Shuri Castle

A red castle that ruled a long-lost kingdom


Shuri Castle, located in Okinawa, is a magnificent structure that takes visitors back in time. Although the current buildings are relatively new, they have been lovingly restored to reflect the rich history of the castle. The castle complex offers a wide range of attractions, from stunning architecture to fascinating exhibits. In this article, we will explore the highlights of Shuri Castle and delve into its historical significance.

Don’t Miss

1. Shurei-mon Gate
Built by King Sho Sei in the early 16th century, Shurei-mon Gate is a must-visit attraction at Shuri Castle. This gate served as the ceremonial entrance to the castle and features a striking seven-meter high red-tiled roof. Despite being destroyed multiple times throughout history, the gate was reconstructed in 1958 and continues to impress visitors with its regal charm.

2. Sonohyan Utaki Ishimon
Another noteworthy feature of Shuri Castle is the Sonohyan Utaki Ishimon, a stone gate entrance to the sacred grove.
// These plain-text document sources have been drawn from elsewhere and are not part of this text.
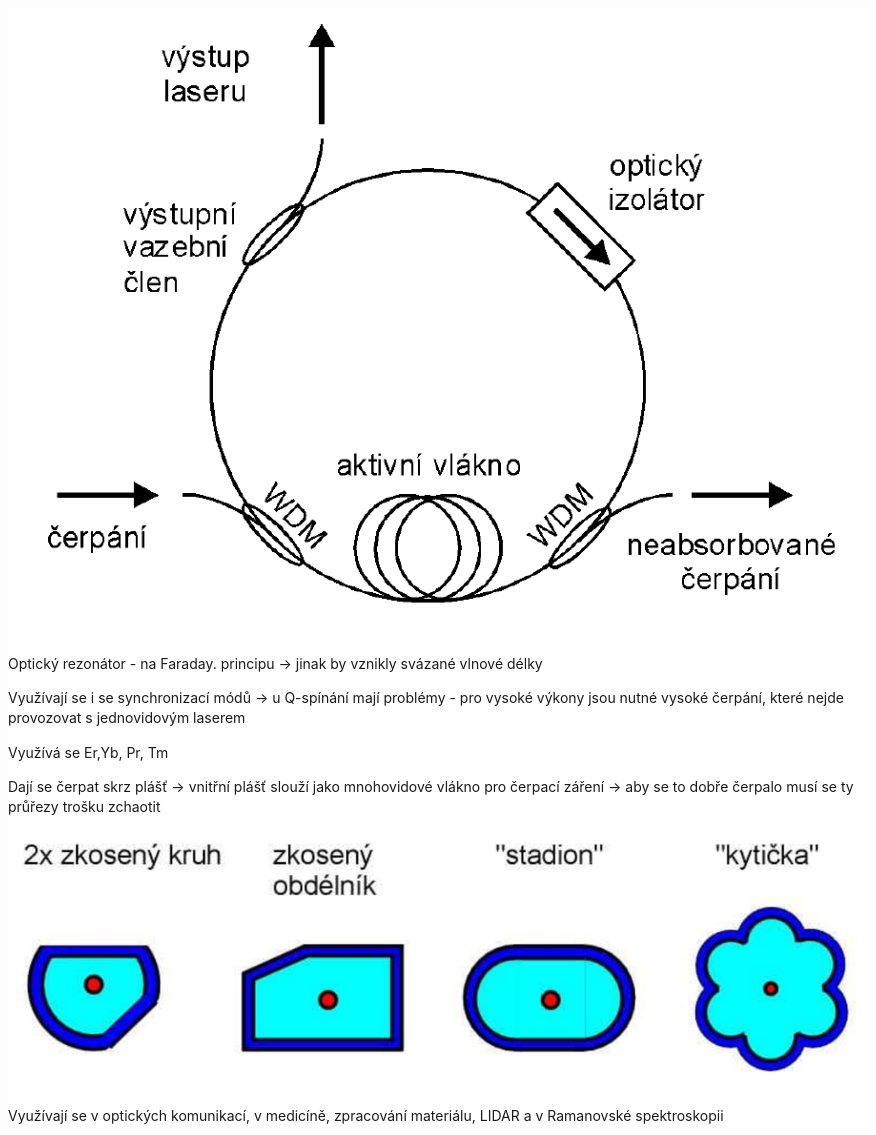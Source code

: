 ![Optický rezonátor - na Faraday. principu → jinak by vznikly svázané vlnové délky](10Vlnovody/Snmek_obrazovky_2025-08-15_161526.png)

Optický rezonátor - na Faraday. principu → jinak by vznikly svázané vlnové délky

Využívají se i se synchronizací módů → u Q-spínání mají problémy - pro vysoké výkony jsou nutné vysoké čerpání, které nejde provozovat s jednovidovým laserem

Využívá se Er,Yb, Pr, Tm

Dají se čerpat skrz plášť →  vnitřní plášť slouží jako mnohovidové vlákno pro čerpací záření → aby se to dobře čerpalo musí se ty průřezy trošku zchaotit

![Snímek obrazovky 2025-08-15 162017.png](10Vlnovody/Snmek_obrazovky_2025-08-15_162017.png)

Využívají se v optických komunikací, v medicíně, zpracování materiálu, LIDAR a v Ramanovské spektroskopii

</aside>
This gate holds great religious significance as prayers for a safe journey were offered here whenever the king left the castle. Walking through this gate allows visitors to experience the spiritual aura of the castle and connect with its ancient traditions.

3. Kinjocho Ishidatamimichi
For nature lovers, the Kinjocho Ishidatamimichi is a must-see attraction near Shuri Castle. This beautiful stone pathway leads through a grove of trees that are said to be over 300 years old. As you stroll along this pathway, you can soak in the tranquility of the surroundings and appreciate the harmonious blend of nature and history.

4. Shuri Ryusen
Located just a few minutes’ walk from Shuri Castle, Shuri Ryusen offers a unique opportunity to discover the art of creating bingata, ryusen, and other handmade Okinawan textiles. Visitors can witness the intricate craftsmanship involved in these traditional techniques and even try their hand at creating their own textile masterpiece. This cultural experience is a fantastic way to immerse oneself in the rich artistic heritage of Okinawa.

How to Get There

To reach Shuri Castle, you can take a five-minute bus ride or a 15-20-minute walk from Shuri Station on the Okinawa Monorail. Alternatively, there are buses available from central Naha. Simply take the number one bus and alight at Shurijo Koen Iriguchi. Shuri Ryusen is conveniently located within walking distance from Shuri Castle and operates from 9 a.m. to 6 p.m., seven days a week.

Quick Facts

Shuri was once the capital of Okinawa until the 1870s when it became part of Naha, the new capital. Shuri Castle is one of five castles designated by UNESCO as World Heritage Sites, highlighting its historical and cultural significance. The striking red “brick” roof tiles that adorn the castle are unique to Okinawa and distinguish it from other castles in japan.

Rising from the Ashes

The history of Shuri Castle dates back to the 13th century when it was built by Shunbajunki, the second king of Chuzan. Over the centuries, the castle has been destroyed multiple times, only to be rebuilt each time. The most recent destruction occurred during the 1945 Battle of Okinawa when the castle was heavily bombed. However, in 1992, the castle was reconstructed to its former glory.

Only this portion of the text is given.